Exactly as written, print out each entry in the data, with no pictures.
■ ■ ■ ■ ■
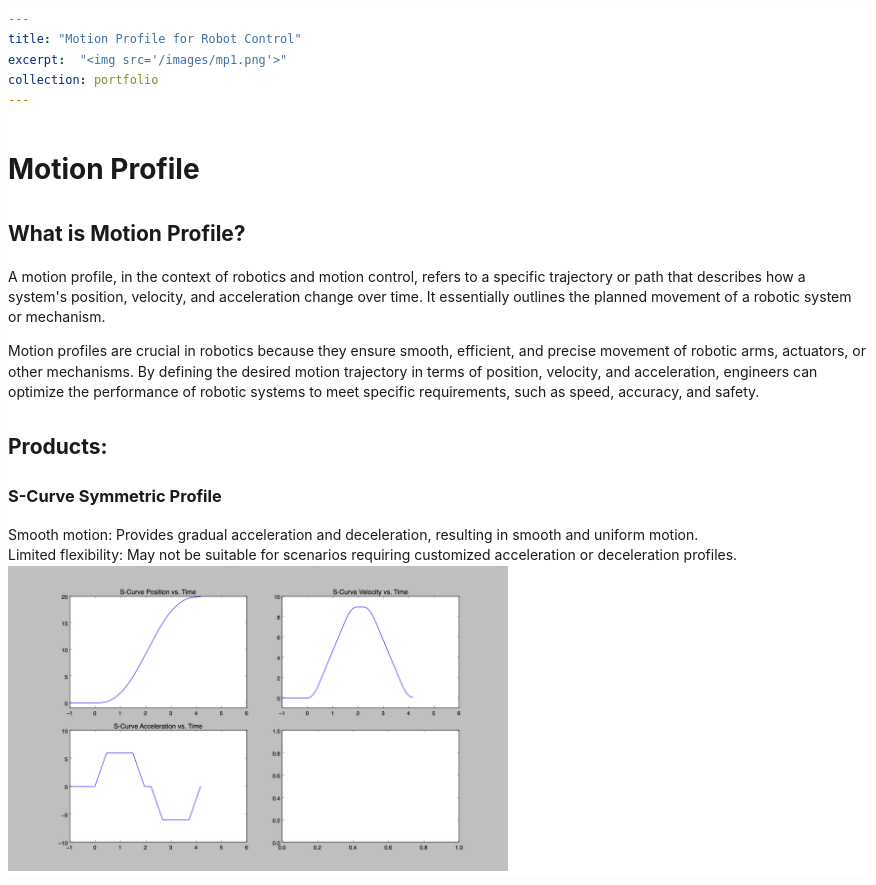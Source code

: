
 ```yaml
---
title: "Motion Profile for Robot Control"
excerpt:  "<img src='/images/mp1.png'>"
collection: portfolio
---
```


# Motion Profile
## What is Motion Profile?
A motion profile, in the context of robotics and motion control, refers to a specific trajectory or path that describes how a system's position, velocity, and acceleration change over time. It essentially outlines the planned movement of a robotic system or mechanism.

Motion profiles are crucial in robotics because they ensure smooth, efficient, and precise movement of robotic arms, actuators, or other mechanisms. By defining the desired motion trajectory in terms of position, velocity, and acceleration, engineers can optimize the performance of robotic systems to meet specific requirements, such as speed, accuracy, and safety.

## Products:
### S-Curve Symmetric Profile
<figcaption>Smooth motion: Provides gradual acceleration and deceleration, resulting in smooth and uniform motion.</figcaption>
<figcaption>Limited flexibility: May not be suitable for scenarios requiring customized acceleration or deceleration profiles.</figcaption>
<img src="/images/mp2.png" width="500">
■ ■ ■ ■ ■
### Answer section:
Source code

:
 ```yaml
---
title: "Motion Profile for Robot Control"
excerpt:  "<img src='/images/mp1.png'>"
collection: portfolio
---
```


# Motion Profile
## What is Motion Profile?
A motion profile, in the context of robotics and motion control, refers to a specific trajectory or path that describes how a system's position, velocity, and acceleration change over time. It essentially outlines the planned movement of a robotic system or mechanism.

Motion profiles are crucial in robotics because they ensure smooth, efficient, and precise movement of robotic arms, actuators, or other mechanisms. By defining the desired motion trajectory in terms of position, velocity, and acceleration, engineers can optimize the performance of robotic systems to meet specific requirements, such as speed, accuracy, and safety.

## Products:
### S-Curve Symmetric Profile
<figcaption>Smooth motion: Provides gradual acceleration and deceleration, resulting in smooth and uniform motion.</figcaption>
<figcaption>Limited flexibility: May not be suitable for scenarios requiring customized acceleration or deceleration profiles.</figcaption>
<img src="/images/mp2.png" width="500">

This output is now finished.